START DATA EXTRACTS
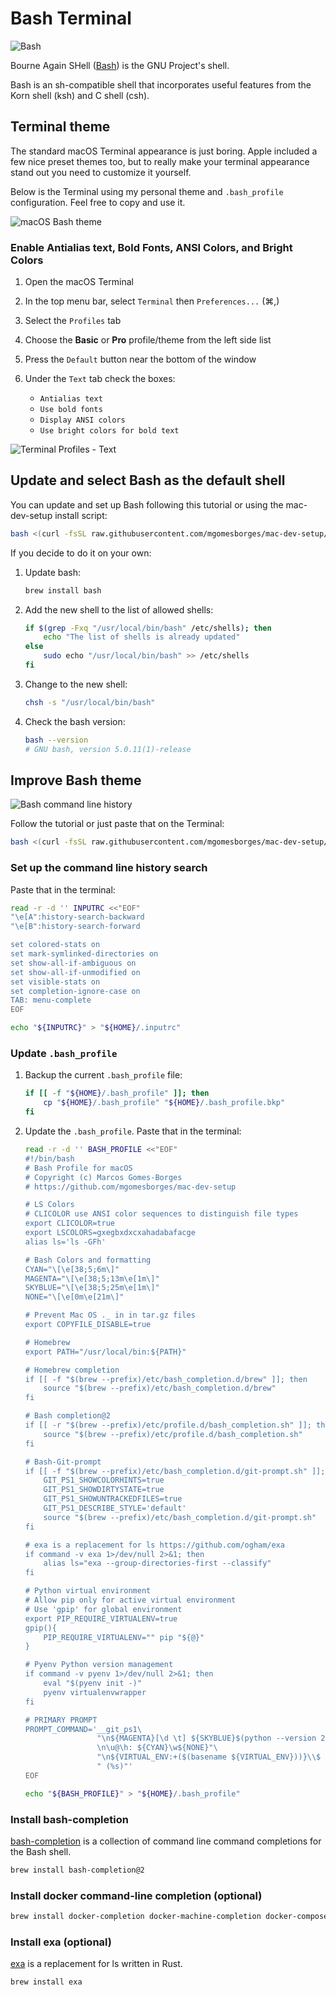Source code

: # Bash Terminal

![Bash](../assets/bash-logo.png?raw=true)

Bourne Again SHell ([Bash](https://www.gnu.org/software/bash/)) is the GNU Project's shell.

Bash is an sh-compatible shell that incorporates useful features from the Korn shell (ksh) and C shell (csh).

## Terminal theme

The standard macOS Terminal appearance is just boring. Apple included a few nice preset themes too, but to really make your terminal appearance stand out you need to customize it yourself.

Below is the Terminal using my personal theme and `.bash_profile` configuration. Feel free to copy and use it.

![macOS Bash theme](../assets/terminal-bash.png?raw=true)

### Enable Antialias text, Bold Fonts, ANSI Colors, and Bright Colors

1. Open the macOS Terminal
2. In the top menu bar, select `Terminal` then `Preferences...` (⌘,)
3. Select the `Profiles` tab
4. Choose the **Basic** or **Pro** profile/theme from the left side list
5. Press the `Default` button near the bottom of the window
6. Under the `Text` tab check the boxes:

   * `Antialias text`
   * `Use bold fonts`
   * `Display ANSI colors`
   * `Use bright colors for bold text`

![Terminal Profiles - Text](../assets/terminal-profiles-text.png?raw=true)

## Update and select Bash as the default shell

You can update and set up Bash following this tutorial or using the mac-dev-setup install script:

```bash
bash <(curl -fsSL raw.githubusercontent.com/mgomesborges/mac-dev-setup/master/install) bash
```

If you decide to do it on your own:

1. Update bash:

    ```bash
    brew install bash
    ```

2. Add the new shell to the list of allowed shells:

    ```bash
    if $(grep -Fxq "/usr/local/bin/bash" /etc/shells); then
        echo "The list of shells is already updated"
    else
        sudo echo "/usr/local/bin/bash" >> /etc/shells
    fi
    ```

3. Change to the new shell:

    ```bash
    chsh -s "/usr/local/bin/bash"
    ```

4. Check the bash version:

    ```bash
    bash --version
    # GNU bash, version 5.0.11(1)-release
    ```

## Improve Bash theme

![Bash command line history](../assets/terminal-bash.gif?raw=true)

Follow the tutorial or just paste that on the Terminal:

```bash
bash <(curl -fsSL raw.githubusercontent.com/mgomesborges/mac-dev-setup/master/install) bashconfig
```

### Set up the command line history search

Paste that in the terminal:

```bash
read -r -d '' INPUTRC <<"EOF"
"\e[A":history-search-backward
"\e[B":history-search-forward

set colored-stats on
set mark-symlinked-directories on
set show-all-if-ambiguous on
set show-all-if-unmodified on
set visible-stats on
set completion-ignore-case on
TAB: menu-complete
EOF

echo "${INPUTRC}" > "${HOME}/.inputrc"
```

### Update `.bash_profile`

1. Backup the current `.bash_profile` file:

    ```bash
    if [[ -f "${HOME}/.bash_profile" ]]; then
        cp "${HOME}/.bash_profile" "${HOME}/.bash_profile.bkp"
    fi
    ```

2. Update the `.bash_profile`. Paste that in the terminal:

    ```bash
    read -r -d '' BASH_PROFILE <<"EOF"
    #!/bin/bash
    # Bash Profile for macOS
    # Copyright (c) Marcos Gomes-Borges
    # https://github.com/mgomesborges/mac-dev-setup

    # LS Colors
    # CLICOLOR use ANSI color sequences to distinguish file types
    export CLICOLOR=true
    export LSCOLORS=gxegbxdxcxahadabafacge
    alias ls='ls -GFh'

    # Bash Colors and formatting
    CYAN="\[\e[38;5;6m\]"
    MAGENTA="\[\e[38;5;13m\e[1m\]"
    SKYBLUE="\[\e[38;5;25m\e[1m\]"
    NONE="\[\e[0m\e[21m\]"

    # Prevent Mac OS ._ in in tar.gz files
    export COPYFILE_DISABLE=true

    # Homebrew
    export PATH="/usr/local/bin:${PATH}"

    # Homebrew completion
    if [[ -f "$(brew --prefix)/etc/bash_completion.d/brew" ]]; then
        source "$(brew --prefix)/etc/bash_completion.d/brew"
    fi

    # Bash completion@2
    if [[ -r "$(brew --prefix)/etc/profile.d/bash_completion.sh" ]]; then
        source "$(brew --prefix)/etc/profile.d/bash_completion.sh"
    fi

    # Bash-Git-prompt
    if [[ -f "$(brew --prefix)/etc/bash_completion.d/git-prompt.sh" ]]; then
        GIT_PS1_SHOWCOLORHINTS=true
        GIT_PS1_SHOWDIRTYSTATE=true
        GIT_PS1_SHOWUNTRACKEDFILES=true
        GIT_PS1_DESCRIBE_STYLE='default'
        source "$(brew --prefix)/etc/bash_completion.d/git-prompt.sh"
    fi

    # exa is a replacement for ls https://github.com/ogham/exa
    if command -v exa 1>/dev/null 2>&1; then
        alias ls="exa --group-directories-first --classify"
    fi

    # Python virtual environment
    # Allow pip only for active virtual environment
    # Use 'gpip' for global environment
    export PIP_REQUIRE_VIRTUALENV=true
    gpip(){
        PIP_REQUIRE_VIRTUALENV="" pip "${@}"
    }

    # Pyenv Python version management
    if command -v pyenv 1>/dev/null 2>&1; then
        eval "$(pyenv init -)"
        pyenv virtualenvwrapper
    fi

    # PRIMARY PROMPT
    PROMPT_COMMAND='__git_ps1\
                    "\n${MAGENTA}[\d \t] ${SKYBLUE}$(python --version 2>&1)${NONE}\
                    \n\u@\h: ${CYAN}\w${NONE}"\
                    "\n${VIRTUAL_ENV:+($(basename ${VIRTUAL_ENV}))}\\$ "\
                    " (%s)"'
    EOF

    echo "${BASH_PROFILE}" > "${HOME}/.bash_profile"
    ```

### Install bash-completion

[bash-completion](https://github.com/scop/bash-completion) is a collection of command line command completions for the Bash shell.

```bash
brew install bash-completion@2
```

### Install docker command-line completion (optional)

```bash
brew install docker-completion docker-machine-completion docker-compose-completion
```

### Install exa (optional)

[exa](https://the.exa.website) is a replacement for ls written in Rust.

```bash
brew install exa
```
END DATA EXTRACTS
WORK TO BE COMPLETED:
Which lines of the data above contain the string "INPUTRC"? Copy each of them.

TASK RESPONSE:
read -r -d '' INPUTRC <<"EOF"
echo "${INPUTRC}" > "${HOME}/.inputrc"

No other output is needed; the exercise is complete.